>>>>

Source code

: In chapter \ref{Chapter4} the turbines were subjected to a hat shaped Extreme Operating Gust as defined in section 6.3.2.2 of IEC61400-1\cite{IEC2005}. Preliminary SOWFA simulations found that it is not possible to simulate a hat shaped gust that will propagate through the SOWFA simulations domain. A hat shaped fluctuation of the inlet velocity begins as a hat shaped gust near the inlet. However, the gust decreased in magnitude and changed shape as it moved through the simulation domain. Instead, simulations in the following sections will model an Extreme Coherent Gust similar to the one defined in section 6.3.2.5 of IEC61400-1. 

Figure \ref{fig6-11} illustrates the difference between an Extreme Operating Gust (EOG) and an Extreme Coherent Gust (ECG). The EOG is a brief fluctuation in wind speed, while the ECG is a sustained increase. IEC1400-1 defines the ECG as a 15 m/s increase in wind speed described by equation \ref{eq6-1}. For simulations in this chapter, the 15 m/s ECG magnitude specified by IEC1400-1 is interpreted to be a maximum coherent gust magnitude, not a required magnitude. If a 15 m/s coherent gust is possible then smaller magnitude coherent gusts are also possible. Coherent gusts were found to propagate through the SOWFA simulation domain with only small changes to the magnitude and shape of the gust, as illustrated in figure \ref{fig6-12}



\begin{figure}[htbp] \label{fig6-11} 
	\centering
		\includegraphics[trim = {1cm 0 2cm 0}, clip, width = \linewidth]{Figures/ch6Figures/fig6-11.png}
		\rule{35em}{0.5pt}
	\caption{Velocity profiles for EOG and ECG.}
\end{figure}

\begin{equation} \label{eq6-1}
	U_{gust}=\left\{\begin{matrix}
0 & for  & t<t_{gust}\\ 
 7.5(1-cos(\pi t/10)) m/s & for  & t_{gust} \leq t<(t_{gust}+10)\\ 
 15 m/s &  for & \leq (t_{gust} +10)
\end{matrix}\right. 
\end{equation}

<<<<

▶ **WHAT TO PRODUCE**: If a line of the material contains the string "matrix", count it; give only the total.

▶ **COMPLETED EXERCISE**: 2